Bundesbank-Präsident Jens Weidmann hat die Beschlüsse der Europäischen Zentralbank (EZB) zum geldpolitischen Ausblick auf der Zinssitzung am Donnerstag nicht mitgetragen. Ihm sei "die potenziell zu lange Fortschreibung des Niedrigzinsumfelds zu weitgehend", sagte er in einem am Freitag vorab veröffentlichten Interview der "Frankfurter Allgemeinen Zeitung" (FAZ, Samstagsausgabe).

Grundsätzlich herrsche im EZB-Rat aber Einigkeit, dass eine expansive Geldpolitik zur Zeit angemessen sei. Weidmanns Ratskollege Pierre Wunsch, der Belgiens Notenbank leitet, hatte den Ausblick ebenfalls abgelehnt. Auch aus seiner Sicht legt sich die EZB damit vorab zu stark fest.

Inflationsziel wurde geändert

Die Anpassung des Zinsausblicks war notwendig geworden, nachdem sich die Euro-Wächter vor zwei Wochen im Zuge ihres Strategie-Checks ein neues Inflationsziel gesetzt hatten. Die EZB strebt nun mittelfristig zwei Prozent Teuerung an. Bisher hatte das Ziel auf knapp unter zwei Prozent gelautet. Die Euro-Wächter wollen unter anderem nun ihre Leitzinsen solange auf dem aktuellen oder einem noch tieferen Niveau halten, bis zu sehen ist, dass die Inflation zwei Prozent erreicht und dann erst einmal so bleibt.

Weidmann äußerte sich in dem Interview auch zur Entwicklung der Inflationsrate. Er rechnet mit einem starken Anstieg der Teuerung in der nächsten Zeit. "Meine Fachleute erwarten etwa für Deutschland zum Jahresende 2021 Raten, die in Richtung fünf Prozent gehen könnten", sagte er. Dabei seien aber vor allem vorübergehende Effekte am Werk. Längerfristig müsse man die unterschiedlichen Faktoren dennoch "genau im Auge behalten".

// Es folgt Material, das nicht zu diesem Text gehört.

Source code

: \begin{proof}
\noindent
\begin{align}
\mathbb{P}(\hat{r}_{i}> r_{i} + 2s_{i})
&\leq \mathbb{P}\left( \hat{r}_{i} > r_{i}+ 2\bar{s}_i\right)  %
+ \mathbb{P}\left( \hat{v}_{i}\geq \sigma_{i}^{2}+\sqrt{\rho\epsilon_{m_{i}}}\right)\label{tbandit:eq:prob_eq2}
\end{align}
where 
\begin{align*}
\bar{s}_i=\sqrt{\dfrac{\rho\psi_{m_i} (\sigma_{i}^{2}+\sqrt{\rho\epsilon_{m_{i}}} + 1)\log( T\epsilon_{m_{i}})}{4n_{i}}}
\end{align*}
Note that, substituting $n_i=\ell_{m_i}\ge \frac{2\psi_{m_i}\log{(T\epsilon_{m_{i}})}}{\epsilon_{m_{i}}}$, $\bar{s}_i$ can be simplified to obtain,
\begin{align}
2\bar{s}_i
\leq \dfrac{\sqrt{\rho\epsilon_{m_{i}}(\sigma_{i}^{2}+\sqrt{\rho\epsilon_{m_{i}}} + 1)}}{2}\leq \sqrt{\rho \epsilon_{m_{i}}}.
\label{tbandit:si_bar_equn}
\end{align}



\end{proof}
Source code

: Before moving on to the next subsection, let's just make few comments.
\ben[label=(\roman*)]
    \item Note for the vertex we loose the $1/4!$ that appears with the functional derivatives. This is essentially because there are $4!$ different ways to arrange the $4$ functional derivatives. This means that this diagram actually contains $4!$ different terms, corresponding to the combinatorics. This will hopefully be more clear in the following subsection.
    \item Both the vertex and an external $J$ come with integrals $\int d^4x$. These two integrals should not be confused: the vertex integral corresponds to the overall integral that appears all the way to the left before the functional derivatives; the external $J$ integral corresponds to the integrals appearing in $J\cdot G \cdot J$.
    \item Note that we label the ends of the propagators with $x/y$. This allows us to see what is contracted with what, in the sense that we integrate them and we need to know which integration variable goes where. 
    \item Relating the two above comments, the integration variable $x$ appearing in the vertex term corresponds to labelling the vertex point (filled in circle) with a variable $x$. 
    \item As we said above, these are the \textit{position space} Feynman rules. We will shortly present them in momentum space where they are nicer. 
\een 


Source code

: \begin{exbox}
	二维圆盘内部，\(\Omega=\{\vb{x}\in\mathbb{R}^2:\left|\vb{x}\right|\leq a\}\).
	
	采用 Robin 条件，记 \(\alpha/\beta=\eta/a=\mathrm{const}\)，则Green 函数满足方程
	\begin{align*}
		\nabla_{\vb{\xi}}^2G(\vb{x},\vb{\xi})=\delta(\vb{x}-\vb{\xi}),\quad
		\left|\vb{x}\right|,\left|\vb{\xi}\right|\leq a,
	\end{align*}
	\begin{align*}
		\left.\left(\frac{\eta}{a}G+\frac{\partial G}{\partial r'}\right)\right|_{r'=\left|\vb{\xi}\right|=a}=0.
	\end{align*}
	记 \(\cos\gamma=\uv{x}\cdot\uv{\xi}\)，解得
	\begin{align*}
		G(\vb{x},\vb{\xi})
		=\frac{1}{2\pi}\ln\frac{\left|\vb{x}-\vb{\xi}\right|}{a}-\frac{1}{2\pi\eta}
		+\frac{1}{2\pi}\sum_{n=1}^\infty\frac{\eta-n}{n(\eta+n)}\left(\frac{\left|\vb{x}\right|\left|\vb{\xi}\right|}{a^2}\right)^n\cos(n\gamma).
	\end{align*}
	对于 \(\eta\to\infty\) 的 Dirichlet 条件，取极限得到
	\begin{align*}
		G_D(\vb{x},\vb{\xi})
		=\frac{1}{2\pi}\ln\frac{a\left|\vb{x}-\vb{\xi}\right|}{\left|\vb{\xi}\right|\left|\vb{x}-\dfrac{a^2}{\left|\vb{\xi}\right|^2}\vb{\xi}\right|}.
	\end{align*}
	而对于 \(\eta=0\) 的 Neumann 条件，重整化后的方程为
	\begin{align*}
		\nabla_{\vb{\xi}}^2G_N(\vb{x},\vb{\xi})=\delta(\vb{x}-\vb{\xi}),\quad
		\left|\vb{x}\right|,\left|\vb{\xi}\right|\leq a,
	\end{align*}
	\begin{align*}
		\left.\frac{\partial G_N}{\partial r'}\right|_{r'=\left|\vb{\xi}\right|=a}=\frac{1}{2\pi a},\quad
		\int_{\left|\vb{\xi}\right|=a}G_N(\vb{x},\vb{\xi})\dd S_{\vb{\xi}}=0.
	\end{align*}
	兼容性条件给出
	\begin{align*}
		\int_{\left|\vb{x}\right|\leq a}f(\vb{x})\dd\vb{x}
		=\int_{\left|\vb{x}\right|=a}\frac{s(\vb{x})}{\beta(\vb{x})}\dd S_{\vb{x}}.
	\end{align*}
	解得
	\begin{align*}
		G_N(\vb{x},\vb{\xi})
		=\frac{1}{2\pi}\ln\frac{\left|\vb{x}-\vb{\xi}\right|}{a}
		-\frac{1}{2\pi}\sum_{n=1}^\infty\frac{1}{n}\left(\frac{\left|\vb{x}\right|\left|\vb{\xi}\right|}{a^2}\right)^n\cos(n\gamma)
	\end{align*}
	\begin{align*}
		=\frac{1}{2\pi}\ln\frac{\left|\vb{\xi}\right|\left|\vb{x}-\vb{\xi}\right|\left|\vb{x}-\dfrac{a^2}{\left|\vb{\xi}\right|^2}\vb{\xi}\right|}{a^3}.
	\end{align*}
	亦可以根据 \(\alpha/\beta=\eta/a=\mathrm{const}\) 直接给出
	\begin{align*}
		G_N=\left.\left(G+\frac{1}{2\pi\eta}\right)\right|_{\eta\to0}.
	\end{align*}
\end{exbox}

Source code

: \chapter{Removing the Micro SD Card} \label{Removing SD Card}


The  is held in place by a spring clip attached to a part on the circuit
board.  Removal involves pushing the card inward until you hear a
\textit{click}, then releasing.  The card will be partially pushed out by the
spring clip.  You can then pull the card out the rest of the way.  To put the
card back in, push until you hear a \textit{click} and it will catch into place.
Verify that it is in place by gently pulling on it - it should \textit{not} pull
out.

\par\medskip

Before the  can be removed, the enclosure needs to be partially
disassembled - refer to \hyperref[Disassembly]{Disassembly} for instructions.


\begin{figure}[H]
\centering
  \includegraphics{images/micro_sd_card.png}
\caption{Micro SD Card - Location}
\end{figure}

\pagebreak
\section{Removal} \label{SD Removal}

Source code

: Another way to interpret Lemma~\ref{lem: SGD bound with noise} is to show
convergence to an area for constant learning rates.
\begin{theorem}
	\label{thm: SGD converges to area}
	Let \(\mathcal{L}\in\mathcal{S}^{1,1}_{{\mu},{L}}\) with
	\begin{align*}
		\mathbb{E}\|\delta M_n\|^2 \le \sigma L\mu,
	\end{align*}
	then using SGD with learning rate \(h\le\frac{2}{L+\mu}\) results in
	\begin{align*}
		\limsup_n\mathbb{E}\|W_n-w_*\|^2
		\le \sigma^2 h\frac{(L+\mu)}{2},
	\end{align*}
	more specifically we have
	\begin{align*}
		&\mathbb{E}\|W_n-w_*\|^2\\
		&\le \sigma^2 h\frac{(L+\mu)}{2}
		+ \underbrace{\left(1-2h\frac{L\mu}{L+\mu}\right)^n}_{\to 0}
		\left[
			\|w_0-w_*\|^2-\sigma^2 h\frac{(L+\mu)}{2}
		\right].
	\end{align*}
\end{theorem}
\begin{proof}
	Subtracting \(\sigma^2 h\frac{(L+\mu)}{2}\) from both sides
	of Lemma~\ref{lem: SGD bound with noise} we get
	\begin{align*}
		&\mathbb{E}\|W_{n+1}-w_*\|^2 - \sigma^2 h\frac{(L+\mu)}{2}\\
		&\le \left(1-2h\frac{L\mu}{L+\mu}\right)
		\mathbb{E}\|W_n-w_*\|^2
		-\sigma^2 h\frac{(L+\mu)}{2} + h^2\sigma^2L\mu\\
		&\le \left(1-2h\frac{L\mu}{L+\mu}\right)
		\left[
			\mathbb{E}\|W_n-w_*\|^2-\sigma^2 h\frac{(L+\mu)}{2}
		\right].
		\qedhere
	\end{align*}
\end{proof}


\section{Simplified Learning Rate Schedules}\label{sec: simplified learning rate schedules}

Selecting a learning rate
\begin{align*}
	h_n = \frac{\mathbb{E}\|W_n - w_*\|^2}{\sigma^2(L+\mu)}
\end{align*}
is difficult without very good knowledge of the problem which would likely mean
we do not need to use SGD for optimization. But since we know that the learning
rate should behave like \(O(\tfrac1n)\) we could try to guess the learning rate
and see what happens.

Für den gesamten Euroraum geht die EZB bisher für dieses Jahr von einer Inflationsrate von 1,9 Prozent aus. Sie erwartet zudem in den nächsten Monaten weiter anziehende Preise. Für das nächste Jahr rechnet sie bisher allerdings mit einer wieder schwächeren Rate von 1,5 Prozent gefolgt von 1,4 Prozent im Jahr 2023.